The gap between the rich and the poor continues to widen.
In 1958, 31% of children born to a family in the bottom quarter based on income remained among the poorest 25% based on income as adults.
In 1970, 38% of children stayed within poorest 25% as an adult.
At the same time, people from the highest income families were more likely to stay within that income bracket (from 35% in 1958 to 45% in 1970).
There are a number of factors that contribute to social mobility, but much of the debate on social mobility focuses on education, access to education and educational opportunities. Because ultimately education helps people to gain the opportunities they need to improve their earning capacity.
Often employers will bemoan the government for producing kids that don’t have the employability skills to be deemed ‘good enough’ for their organisation. Indeed, the Low-income pupils’ progress at secondary school report shows that pupils from lower incomes are failing in many schools because of the lack of support for them.

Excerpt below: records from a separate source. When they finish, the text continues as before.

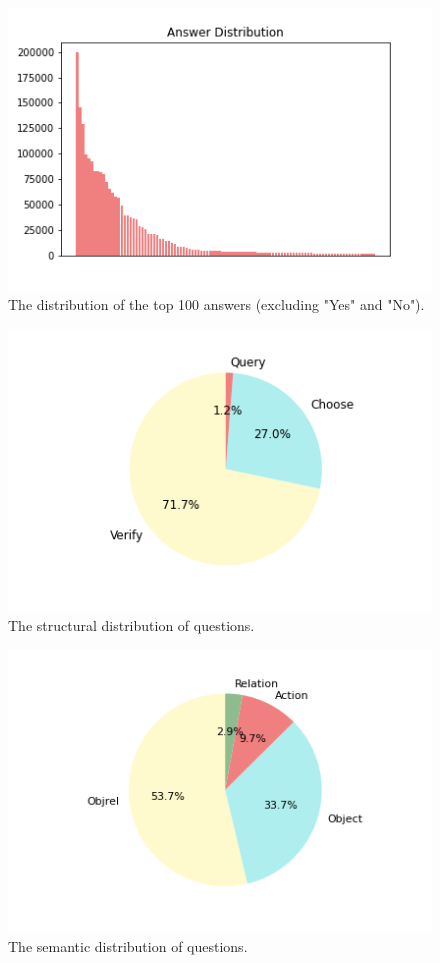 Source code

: \documentclass[10pt,twocolumn,letterpaper]{article}
\begin{document}

\begin{figure}[t]
\begin{center}
\includegraphics[width=0.8\linewidth]{Figures/answer_dist.png}
\end{center}
   \caption{The distribution of the top 100 answers (excluding "Yes" and "No").}
\label{answer_dist}
\end{figure}


\begin{figure}[t]
\begin{center}
\includegraphics[width=0.8\linewidth]{Figures/struct_dist.png}
\caption{The structural distribution of questions.}
\end{center}
\label{structural}
\end{figure}


\begin{figure}[t]
\begin{center}
\includegraphics[width=0.8\linewidth]{Figures/sem_dist.png}
\end{center}
   \caption{The semantic distribution of questions.}
\label{semantics}
\end{figure}
\end{document}
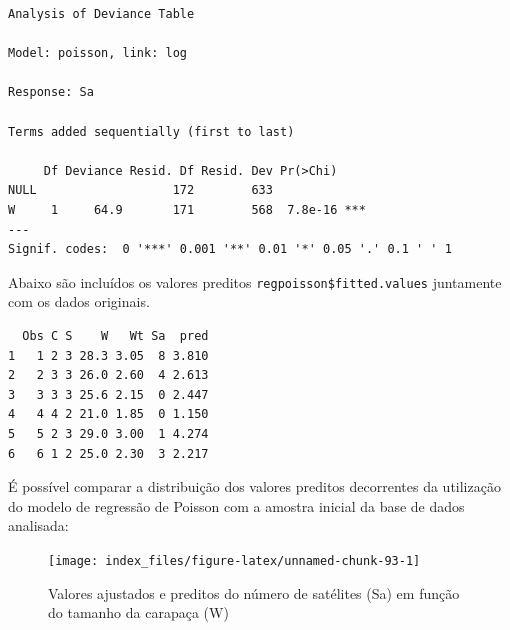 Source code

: \documentclass[12pt,brazil,oneside]{book}
\newenvironment{Shaded}{\begin{snugshade}}{\end{snugshade}}
\newcommand{\DataTypeTok}[1]{\textcolor[rgb]{0.13,0.29,0.53}{#1}}
\newcommand{\KeywordTok}[1]{\textcolor[rgb]{0.13,0.29,0.53}{\textbf{#1}}}
\newcommand{\NormalTok}[1]{#1}
\newcommand{\OperatorTok}[1]{\textcolor[rgb]{0.81,0.36,0.00}{\textbf{#1}}}
\newcommand{\StringTok}[1]{\textcolor[rgb]{0.31,0.60,0.02}{#1}}
\begin{document}
\begin{verbatim}
Analysis of Deviance Table

Model: poisson, link: log

Response: Sa

Terms added sequentially (first to last)

     Df Deviance Resid. Df Resid. Dev Pr(>Chi)    
NULL                   172        633             
W     1     64.9       171        568  7.8e-16 ***
---
Signif. codes:  0 '***' 0.001 '**' 0.01 '*' 0.05 '.' 0.1 ' ' 1
\end{verbatim}

Abaixo são incluídos os valores preditos
\texttt{regpoisson\$fitted.values} juntamente com os dados originais.

\begin{Shaded}
\end{Shaded}

\begin{verbatim}
  Obs C S    W   Wt Sa  pred
1   1 2 3 28.3 3.05  8 3.810
2   2 3 3 26.0 2.60  4 2.613
3   3 3 3 25.6 2.15  0 2.447
4   4 4 2 21.0 1.85  0 1.150
5   5 2 3 29.0 3.00  1 4.274
6   6 1 2 25.0 2.30  3 2.217
\end{verbatim}

É possível comparar a distribuição dos valores preditos decorrentes da
utilização do modelo de regressão de Poisson com a amostra inicial da
base de dados analisada:

\begin{Shaded}
\end{Shaded}

\begin{figure}[H]

{\centering \texttt{[image: index\_files/figure-latex/unnamed-chunk-93-1]} 

}

\caption{Valores ajustados e preditos do número de satélites (Sa) em função do tamanho da carapaça (W)}\label{fig:unnamed-chunk-93}
\end{figure}
\end{document}
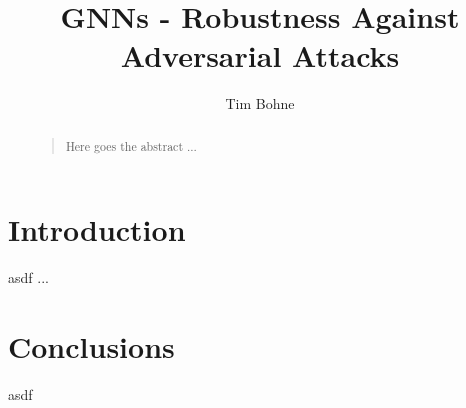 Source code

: \documentclass[a4paper,preprint]{sig-alternate}
\begin{document}
\title{GNNs - Robustness Against Adversarial Attacks}


%
\author{
%
\alignauthor Tim Bohne\\
}



\maketitle

\begin{abstract}
\begin{quote}
Here goes the abstract ... 
\end{quote}
\end{abstract}

\section{Introduction}
asdf ...



\blinddocument

\section{Conclusions}
asdf



\end{document}
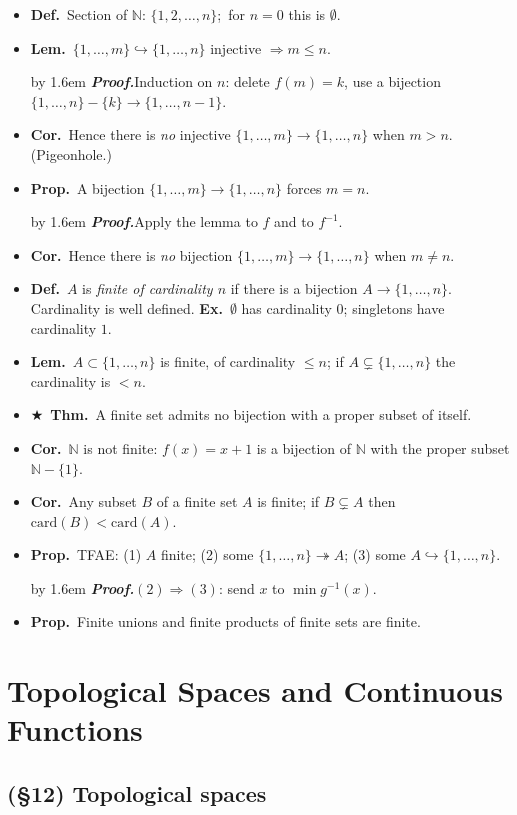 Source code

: \documentclass[12pt,a4paper]{article}
\newcommand{\Dfn}{\textbf{Def.}~}
\newcommand{\Thm}{\textbf{Thm.}~}
\newcommand{\Lem}{\textbf{Lem.}~}
\newcommand{\Prp}{\textbf{Prop.}~}
\newcommand{\Cor}{\textbf{Cor.}~}
\newcommand{\Exa}{\textbf{Ex.}~}
\newcommand{\Key}{$\bigstar$~}                  %
\newcommand{\Pf}[1]{%
  \par\addvspace{7pt}\nopagebreak
  \begingroup
    \advance\leftskip by 1.6em
    \parindent=0pt \small\color{prf}%
    \textbf{\textit{Proof.}}\enspace #1\par
  \endgroup
  \addvspace{9pt}}
\newenvironment{BL}%
  {\begin{itemize}[leftmargin=1.4em,labelsep=0.55em,itemsep=11pt,topsep=11pt,parsep=0pt]}%
  {\end{itemize}}
\newcommand{\NN}{\mathbb{N}}
\newcommand{\imp}{\Rightarrow}
\begin{document}
\begin{BL}
\item \Dfn Section of $\NN$: $\{1,2,\dots,n\}$;\ for $n=0$ this is $\emptyset$.
\item \Lem $\{1,\dots,m\}\hookrightarrow\{1,\dots,n\}$ injective $\imp m\le n$.
\Pf{Induction on $n$: delete $f(m)=k$, use a bijection $\{1,\dots,n\}-\{k\}\to\{1,\dots,n-1\}$.}
\item \Cor Hence there is \emph{no} injective $\{1,\dots,m\}\to\{1,\dots,n\}$ when $m>n$.
      (Pigeonhole.)
\item \Prp A bijection $\{1,\dots,m\}\to\{1,\dots,n\}$ forces $m=n$.
      \Pf{Apply the lemma to $f$ and to $f^{-1}$.}
\item \Cor Hence there is \emph{no} bijection $\{1,\dots,m\}\to\{1,\dots,n\}$ when $m\neq n$.
\item \Dfn $A$ is \emph{finite of cardinality $n$} if there is a bijection $A\to\{1,\dots,n\}$.
      Cardinality is well defined.
      \Exa $\emptyset$ has cardinality $0$; singletons have cardinality $1$.
\item \Lem $A\subset\{1,\dots,n\}$ is finite, of cardinality $\le n$;
      if $A\subsetneq\{1,\dots,n\}$ the cardinality is $<n$.
\item \Key\Thm A finite set admits no bijection with a proper subset of itself.
\item \Cor $\NN$ is not finite: $f(x)=x+1$ is a bijection of $\NN$ with the proper subset
      $\NN-\{1\}$.
\item \Cor Any subset $B$ of a finite set $A$ is finite; if $B\subsetneq A$ then
      $\mathrm{card}(B)<\mathrm{card}(A)$.
\item \Prp TFAE: (1) $A$ finite; (2) some $\{1,\dots,n\}\twoheadrightarrow A$;
      (3) some $A\hookrightarrow\{1,\dots,n\}$.
\Pf{$(2)\imp(3)$: send $x$ to $\min g^{-1}(x)$.}
\item \Prp Finite unions and finite products of finite sets are finite.
\end{BL}

\section{Topological Spaces and Continuous Functions}

\subsection{(\S12) Topological spaces}
\end{document}
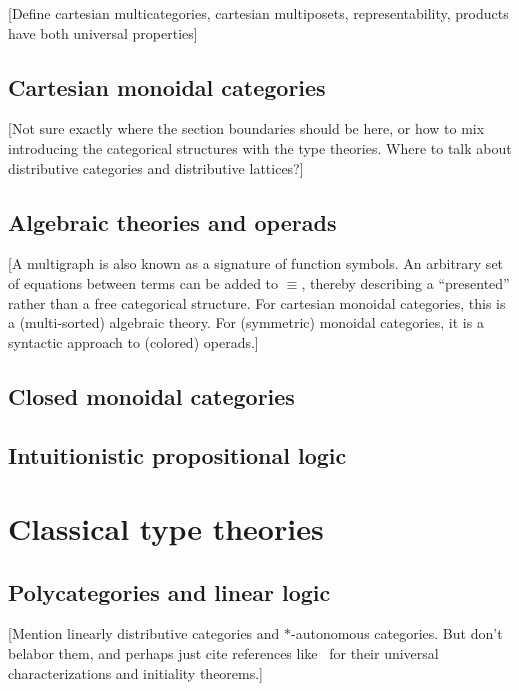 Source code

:\documentclass{book}
\begin{document}
[Define cartesian multicategories, cartesian multiposets, representability, products have both universal properties]


\section{Cartesian monoidal categories}
\label{sec:cartmoncat}

[Not sure exactly where the section boundaries should be here, or how to mix introducing the categorical structures with the type theories.
Where to talk about distributive categories and distributive lattices?]


\section{Algebraic theories and operads}
\label{sec:algthy-opd}

[A multigraph is also known as a signature of function symbols.  An arbitrary set of equations between terms can be added to $\equiv$, thereby describing a ``presented'' rather than a free categorical structure.  For cartesian monoidal categories, this is a (multi-sorted) algebraic theory.  For (symmetric) monoidal categories, it is a syntactic approach to (colored) operads.]


\section{Closed monoidal categories}
\label{sec:clmoncat}


\section{Intuitionistic propositional logic}
\label{sec:int-logic}


\chapter{Classical type theories}
\label{chap:polycats}



\section{Polycategories and linear logic}
\label{sec:cllin}

[Mention linearly distributive categories and $\ast$-autonomous categories.
But don't belabor them, and perhaps just cite references like~\cite{cs:wkdistrib} for their universal characterizations and initiality theorems.]
\end{document}

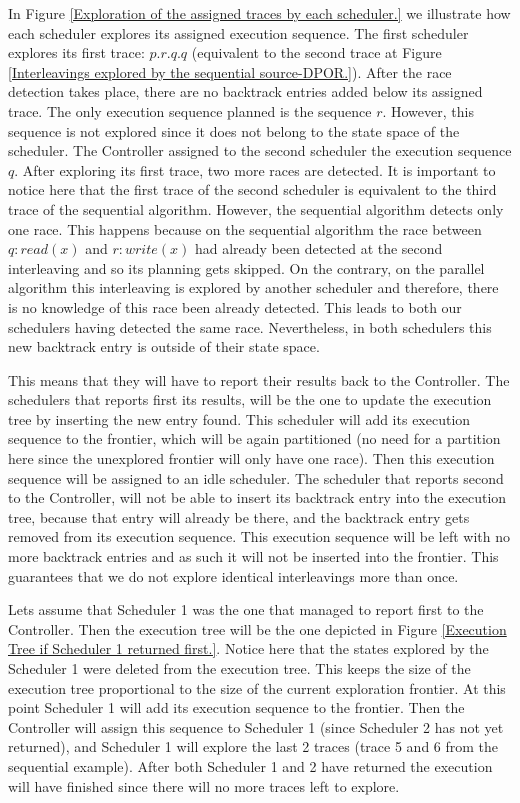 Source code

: 
In Figure \ref{Exploration of the assigned traces by each scheduler.} we illustrate how each scheduler explores its assigned 
execution sequence. The first scheduler explores its first trace: $p.r.q.q$ (equivalent to the second trace 
at Figure \ref{Interleavings explored by the sequential source-DPOR.}). After the race detection takes place,
there are no backtrack entries added below its assigned trace. The only execution sequence planned is the sequence $r$. However,
this sequence is not explored since it does not belong to the state space of the scheduler. The Controller assigned to the
second scheduler the execution sequence $q$. After exploring its first trace, two more races are detected. It is important to notice
here that the first trace of the second scheduler is equivalent to the third trace of the sequential algorithm. However,
the sequential algorithm detects only one race. This happens because on the sequential algorithm the race between $q: read(x)$ and
$r:write(x)$ had already been detected at the second interleaving and so its planning gets skipped. 
On the contrary, on the parallel algorithm this interleaving
is explored by another scheduler and therefore, there is no knowledge of this race been already detected. This leads to
both our schedulers having detected the same race. Nevertheless, in both schedulers this new backtrack entry is outside of their
state space. 

This means that they will have to report their results back to the Controller. The schedulers that reports first its results, 
will be the one to update the execution tree by inserting the new entry found. This
scheduler will add its execution sequence to the frontier, which will be again partitioned
(no need for a partition here since the unexplored frontier will only have one race). Then this execution sequence will be
assigned to an idle scheduler. The scheduler that reports second to the Controller, will not be able to insert its 
backtrack entry into the execution tree, because that entry will already be there, and the backtrack entry gets removed
from its execution sequence. This execution sequence will be left with no more backtrack entries and as such it will not be
inserted into the frontier. This guarantees that we do not explore identical interleavings more than once.

Lets assume that Scheduler 1 was the one that managed to report first to the Controller. Then the execution tree will be the one
depicted in Figure \ref{Execution Tree if Scheduler 1 returned first.}. Notice here that the states explored by the Scheduler 1
were deleted from the execution tree. This keeps the size of the execution tree proportional to the size of 
the current exploration frontier. At this point Scheduler 1 will add its execution sequence to the frontier. Then the 
Controller will assign this sequence to Scheduler 1 (since Scheduler 2 has not yet returned), and Scheduler 1 will explore
the last 2 traces (trace 5 and 6 from the sequential example). After both Scheduler 1 and 2 have returned the execution 
will have finished since there will no more traces left to explore.


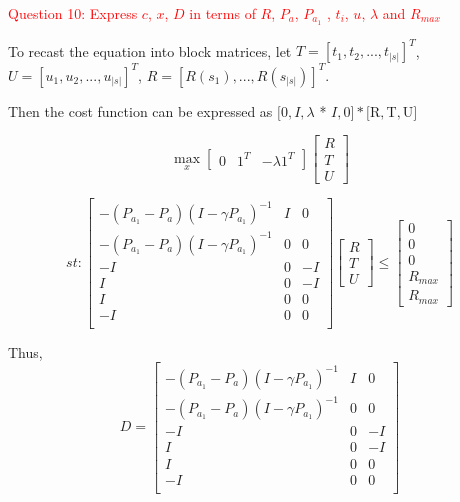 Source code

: \documentclass[11pt]{article}
\begin{document}
\textcolor{red}{
    Question 10: Express $c$, $x$, $D$ in terms of $R$, $P_{a}$, $P_{a_{1}}$ , $t_{i}$, $u$, $\lambda$ and $R_{max}$
}

To recast the equation into block matrices, let $T = [t_{1}, t_{2},...,t_{|s|}]^T$, $U = [u_{1}, u_{2},...,u_{|s|}]^T$, 
$R = [R(s_{1}),...,R(s_{|s|})]^T$. 

Then the cost function can be expressed as $[0, I,$$\lambda$ * $I$$, 0] * [$R$,$T$,$U$]$

$$\max\limits_{x} 
\left[
 \begin{matrix}
   0 & 1^T & -\lambda 1^T
  \end{matrix}
  \right] \left[
 \begin{matrix}
   R \\
   T \\ 
   U
  \end{matrix}
  \right] 
$$


$$ st:
\left[
 \begin{matrix}
   -(P_{a_1} - P_{a})(I- \gamma P_{a_1})^{-1}  & I & 0 \\
   -(P_{a_1} - P_{a})(I- \gamma P_{a_1})^{-1}  & 0 & 0 \\
   -I & 0 & -I \\
   I & 0 & -I \\
   I & 0 & 0 \\
   -I & 0 & 0 \\
  \end{matrix}
  \right] \left[
 \begin{matrix}
   R \\
   T \\ 
   U
  \end{matrix}
  \right] \le 
  \left[
  \begin{matrix}
   0 \\
   0 \\ 
   0 \\
   R_{max} \\
   R_{max}
  \end{matrix}
  \right]
$$
 
Thus,
$$ D = 
 \left[
 \begin{matrix}
   -(P_{a_1} - P_{a})(I- \gamma P_{a_1})^{-1}  & I & 0 \\
   -(P_{a_1} - P_{a})(I- \gamma P_{a_1})^{-1}  & 0 & 0 \\
   -I & 0 & -I \\
   I & 0 & -I \\
   I & 0 & 0 \\
   -I & 0 & 0 \\
  \end{matrix}
  \right]
$$
\end{document}
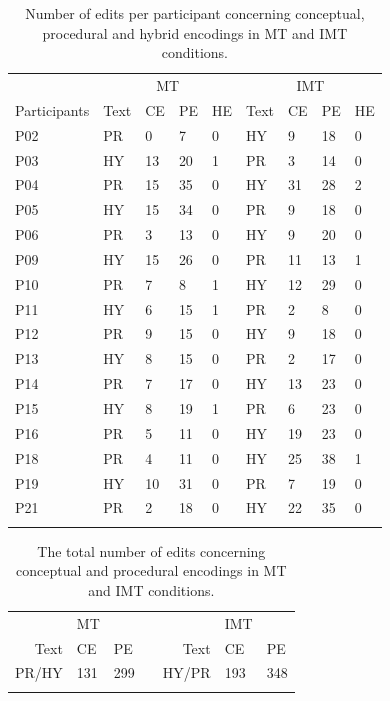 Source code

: \documentclass[output=paper]{langsci/langscibook}
\begin{document}
\begin{table}
\begin{tabular}{lllllllll}
\lsptoprule 
& \multicolumn{4}{c}{MT} & \multicolumn{4}{c}{IMT} \\
Participants & Text & CE & PE & HE & Text & CE & PE & HE \\
\midrule
P02 & PR & 0 & 7 & 0  & HY & 9 & 18 & 0\\
P03 & HY & 13 & 20 & 1  & PR & 3 & 14 & 0\\
P04 & PR & 15 & 35 & 0  & HY & 31 & 28 & 2\\
P05 & HY & 15 & 34 & 0  & PR & 9 & 18 & 0\\
P06 & PR & 3 & 13 & 0  & HY & 9 & 20 & 0\\
P09 & HY & 15 & 26 & 0  & PR & 11 & 13 & 1\\
P10 & PR & 7 & 8 & 1  & HY & 12 & 29 & 0\\
P11 & HY & 6 & 15 & 1  & PR & 2 & 8 & 0\\
P12 & PR & 9 & 15 & 0  & HY & 9 & 18 & 0\\
P13 & HY & 8 & 15 & 0  & PR & 2 & 17 & 0\\
P14 & PR & 7 & 17 & 0  & HY & 13 & 23 & 0\\
P15 & HY & 8 & 19 & 1  & PR & 6 & 23 & 0\\
P16 & PR & 5 & 11 & 0  & HY & 19 & 23 & 0\\
P18 & PR & 4 & 11 & 0  & HY & 25 & 38 & 1\\
P19 & HY & 10 & 31 & 0  & PR & 7 & 19 & 0\\
P21 & PR & 2 & 18 & 0  & HY & 22 & 35 & 0\\
\lspbottomrule
\end{tabular}
\caption{Number of edits per participant concerning conceptual, procedural and hybrid encodings in MT and IMT conditions.}
\label{sarto:tab:1}
\end{table}

\begin{table}
\begin{tabular}{rllcrll}
\lsptoprule
{~} & {MT} & ~ && {~} & {IMT} & ~\\
Text & CE & PE && Text & CE & PE\\
\midrule
PR/HY & 131 & 299 && HY/PR & 193 & 348\\
\lspbottomrule
\end{tabular}
\caption{The total number of edits concerning conceptual and procedural encodings in MT and IMT conditions.}
\label{sarto:tab:2}
\end{table}
\end{document}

In light of this, it would be easy for employers to say they can’t do anything about it. There’s a lot they can do.
The Apprenticeship Levy provides an opportunity for employers to look again at their talent programmes – and think about how they can help young people from low-income families to join their organisations.
- Are you using Apprenticeships simply to hire top A Level students and therefore not have to recruit so many graduates? Or could you focus Apprenticeships on people that have far fewer opportunities?
- What are some of the key skills that you could grow in your organisation (e.g. digital skills) that could transform lives of young people?
- How do you support young people, sometimes from families who don’t have a history of working, to gain the self-esteem and confidence to be successful?
Through our work, research and conversations with organisations, we can see the following opportunities:
Be bold in your thinking – apprenticeships shouldn’t just be about replacing grads with top A level students. Apprenticeships can be transformative in terms of skills, backgrounds and culture.
Be bold in your engagement – think about the different schools, colleges, community groups and other stakeholders you can engage with. Talk to these different groups, find out the opportunities and concerns, and be more personal, empathetic and inspiring in your engagement.
Be bold in your recruitment – putting everyone through the same recruitment process is not the answer. Think about how you can mentor people to help them understand what you are looking for. Be flexible in your approach – why does everyone have to go through your ATS and competency-based selection process, especially if they’ve never done anything like this before?
We know that the Apprenticeship clock is ticking, but don’t look at this as a short-term solution to recruitment; it should be a long-term, sustainable vision of how you can make apprenticeships an opportunity, rather than simply a talent programme for graduates re-badged.